Er lockert seine Arme, sie sehen abscheulich aus. Er sieht seine Hände, sie sind alt und rußig. Er blickt herab. Das Bild zeigt ein Insekt. Hat lange dünne Beine. Hat schreckliche Mundwerkzeuge. Hat einen Mund. Es lacht. Ein Mensch wird geboren. Er wird vielleicht geplant. Er erhält Liebe und Unsicherheit. Er bekommt ein Leben, die Fähigkeit zu Glauben und zu Tun. Er erfährt Liebe. Und Unsicherheit. Er erfährt was es heißt zu leben. Ihm fehlt es an nichts, er lebt ein völlig normales leben. Ein völlig normales Leben. Er erfährt Liebe. Er beginnt nichts mehr zu fühlen. Er sieht ein Tier, ein Tier der selben Welt, die er erfahren darf. Er packt es sich, und hält es fest. Es will entkommen. Rauft sich hin und her, versucht zu beißen. Das macht ihn Wütend, er schlägt es. Reißt an ihm, schneidet es. Er versucht ihm Liebe zu geben, doch das Tier lässt es nicht zu. Er bricht aus, kratzt, schlägt um sich, schlägt darauf ein. Er züchtet es. Er versucht ihm Liebe zu geben, doch es erwieder nicht. Er häutet es, steckt ihm den Pelz in den Mund, tötet seine Kinder vor seinen Augen. Es liebt ihn nicht. Er wirft es in den Müll. Er lebt ein zweites Leben. Fühlt keine Schuld, nichtmal Hass. Er zerstört, ja, aber nicht mutwillig. Sondern beiläufig.

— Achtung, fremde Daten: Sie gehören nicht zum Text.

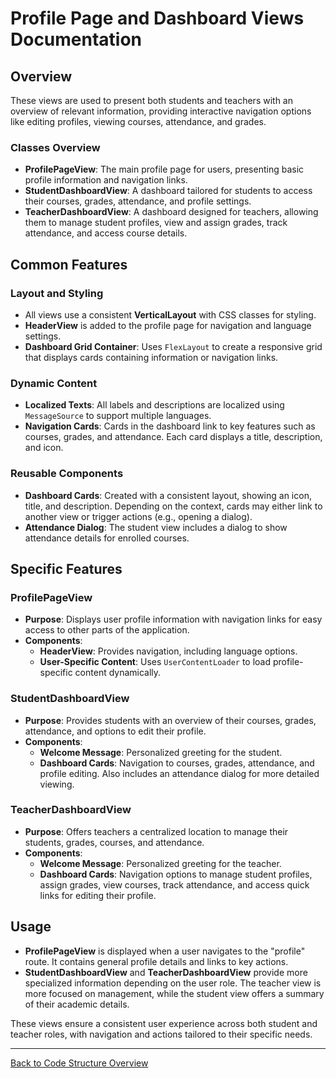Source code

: # Profile Page and Dashboard Views Documentation

## Overview

These views are used to present both students and teachers with an overview of relevant information, providing interactive navigation options like editing profiles, viewing courses, attendance, and grades.

### Classes Overview

- **ProfilePageView**: The main profile page for users, presenting basic profile information and navigation links.
- **StudentDashboardView**: A dashboard tailored for students to access their courses, grades, attendance, and profile settings.
- **TeacherDashboardView**: A dashboard designed for teachers, allowing them to manage student profiles, view and assign grades, track attendance, and access course details.

## Common Features

### Layout and Styling

- All views use a consistent **VerticalLayout** with CSS classes for styling.
- **HeaderView** is added to the profile page for navigation and language settings.
- **Dashboard Grid Container**: Uses `FlexLayout` to create a responsive grid that displays cards containing information or navigation links.

### Dynamic Content

- **Localized Texts**: All labels and descriptions are localized using `MessageSource` to support multiple languages.
- **Navigation Cards**: Cards in the dashboard link to key features such as courses, grades, and attendance. Each card displays a title, description, and icon.

### Reusable Components

- **Dashboard Cards**: Created with a consistent layout, showing an icon, title, and description. Depending on the context, cards may either link to another view or trigger actions (e.g., opening a dialog).
- **Attendance Dialog**: The student view includes a dialog to show attendance details for enrolled courses.

## Specific Features

### ProfilePageView

- **Purpose**: Displays user profile information with navigation links for easy access to other parts of the application.
- **Components**:
    - **HeaderView**: Provides navigation, including language options.
    - **User-Specific Content**: Uses `UserContentLoader` to load profile-specific content dynamically.

### StudentDashboardView

- **Purpose**: Provides students with an overview of their courses, grades, attendance, and options to edit their profile.
- **Components**:
    - **Welcome Message**: Personalized greeting for the student.
    - **Dashboard Cards**: Navigation to courses, grades, attendance, and profile editing. Also includes an attendance dialog for more detailed viewing.

### TeacherDashboardView

- **Purpose**: Offers teachers a centralized location to manage their students, grades, courses, and attendance.
- **Components**:
    - **Welcome Message**: Personalized greeting for the teacher.
    - **Dashboard Cards**: Navigation options to manage student profiles, assign grades, view courses, track attendance, and access quick links for editing their profile.

## Usage

- **ProfilePageView** is displayed when a user navigates to the "profile" route. It contains general profile details and links to key actions.
- **StudentDashboardView** and **TeacherDashboardView** provide more specialized information depending on the user role. The teacher view is more focused on management, while the student view offers a summary of their academic details.

These views ensure a consistent user experience across both student and teacher roles, with navigation and actions tailored to their specific needs.

---

[Back to Code Structure Overview](../../../code-structure/code-structure.md)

Charlie weiß nicht weiter. Einen Augenblick lang wollte er zusehen, um es zu verstehen. Doch dann wurde eine Grenze übertreten die er nicht Rückgängig machen kann. Er wollte eingreifen, doch als er seine Hand ausstreckte, fühlte er wie es fast auf ihn Übergesprungen wäre. Er sah die Kreatur an. Sie lebte, eindeutig. Sie konnte denken. Aber sie fühlte nicht. Sie wurde nicht geboren. Das was sie früher einmal war, wurde geboren und geliebt. Charlie verstand nicht was passiert war. Er konnte nicht eingreifen. Er würde sie alleine lassen, mit all ihren Fragen, bis die Kreatur von dieser Welt verschwinden würde, würde er sie alleine wandern lassen. Charlie musste zum ersten mal alles überdenken. Ihm schien es als konnte die Kreatur ihn sehen. Sie war ansteckend.